#### [What is being asked]
Using the listing below, extract each line that has the word "center" in it.

==========

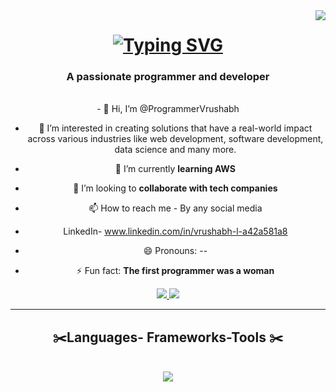 <img align="right" src="https://visitor-badge.laobi.icu/badge?page_id=programmerVrushabh.visitor-badge"/>
<h1 align="center">
  <a href="https://git.io/typing-svg"><img src="https://readme-typing-svg.demolab.com?font=Righteous&size=35&pause=1000&width=500&height=70&lines=Hi+there!%F0%9F%91%8B;I+am+Vrushabh+Nipane.;CSE+Data+Science+Student.;Programmer+and+Developer" alt="Typing SVG" /></a>
  <h3 align ="center">A passionate programmer and developer</h3>
<br/>
<div align ="center">
  - 👋 Hi, I’m @ProgrammerVrushabh
  
  - 👀 I’m interested in creating solutions that have a real-world impact across various industries like web development, software development, data science and many more.
    
  - 🌱 I’m currently **learning AWS**
  
  - 💞️ I’m looking to **collaborate with tech companies** 
  
  - 📫 How to reach me - By any social media
  
  - LinkedIn- www.linkedin.com/in/vrushabh-l-a42a581a8
  
  - 😄 Pronouns: --
  
  - ⚡ Fun fact: **The first programmer was a woman**

  </div>
  
<div align ="center">
  <a href="mailto:nipanevrushabh6@gmail.com">
    <img src="https://img.shields.io/badge/Gmail-D14836?style=for-the-badge&logo=gmail&logoColor=white" target="_blank" />
  </a>
  <a href="https://www.linkedin.com/in/vrushabh-l-a42a581a8/" target="_blank">
    <img src="https://img.shields.io/badge/LinkedIn-0077B5?style=for-the-badge&logo=linkedin&logoColor=white" target="_blank" />
  </a>
</div>

  <hr/>
<h2 align="center"> ✂️Languages- Frameworks-Tools ✂️</h2>
<br/>
<div align="center">
  <a heref="https://skillicons.dev">
    <img src="https://skillicons.dev/icons?i=aws"
<!---
ProgrammerVrushabh/ProgrammerVrushabh is a ✨ special ✨ repository because its `README.md` (this file) appears on your GitHub profile.
You can click the Preview link to take a look at your changes.
--->
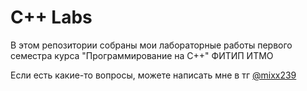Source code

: # С++ Labs

В этом репозитории собраны мои лабораторные работы первого семестра курса "Программирование на C++" ФИТИП ИТМО

Если есть какие-то вопросы, можете написать мне в тг [@mixx239](https://t.me/mixx239)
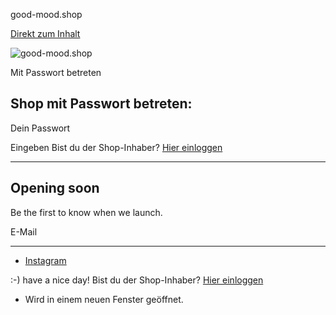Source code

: good-mood.shop


[Direkt zum Inhalt](#MainContent)

![good-mood.shop](//good-mood.shop/cdn/shop/files/2_72503c5f-a80f-400b-bb91-8b037146dd93.png?v=1718536690&width=500)




Mit Passwort betreten

Shop mit Passwort betreten:
---------------------------

Dein Passwort

Eingeben
Bist du der Shop-Inhaber? [Hier einloggen](/admin)

---

Opening soon
------------

Be the first to know when we launch.

E-Mail



---

* [Instagram](good_mood_.shop)

 :-) have a nice day!
Bist du der Shop-Inhaber? [Hier einloggen](/admin)

* Wird in einem neuen Fenster geöffnet.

==========

#### [Solution for this problem]
<h1 align="center">
  <h3 align ="center">A passionate programmer and developer</h3>
<div align ="center">
<div align ="center">
<h2 align="center"> ✂️Languages- Frameworks-Tools ✂️</h2>
<div align="center">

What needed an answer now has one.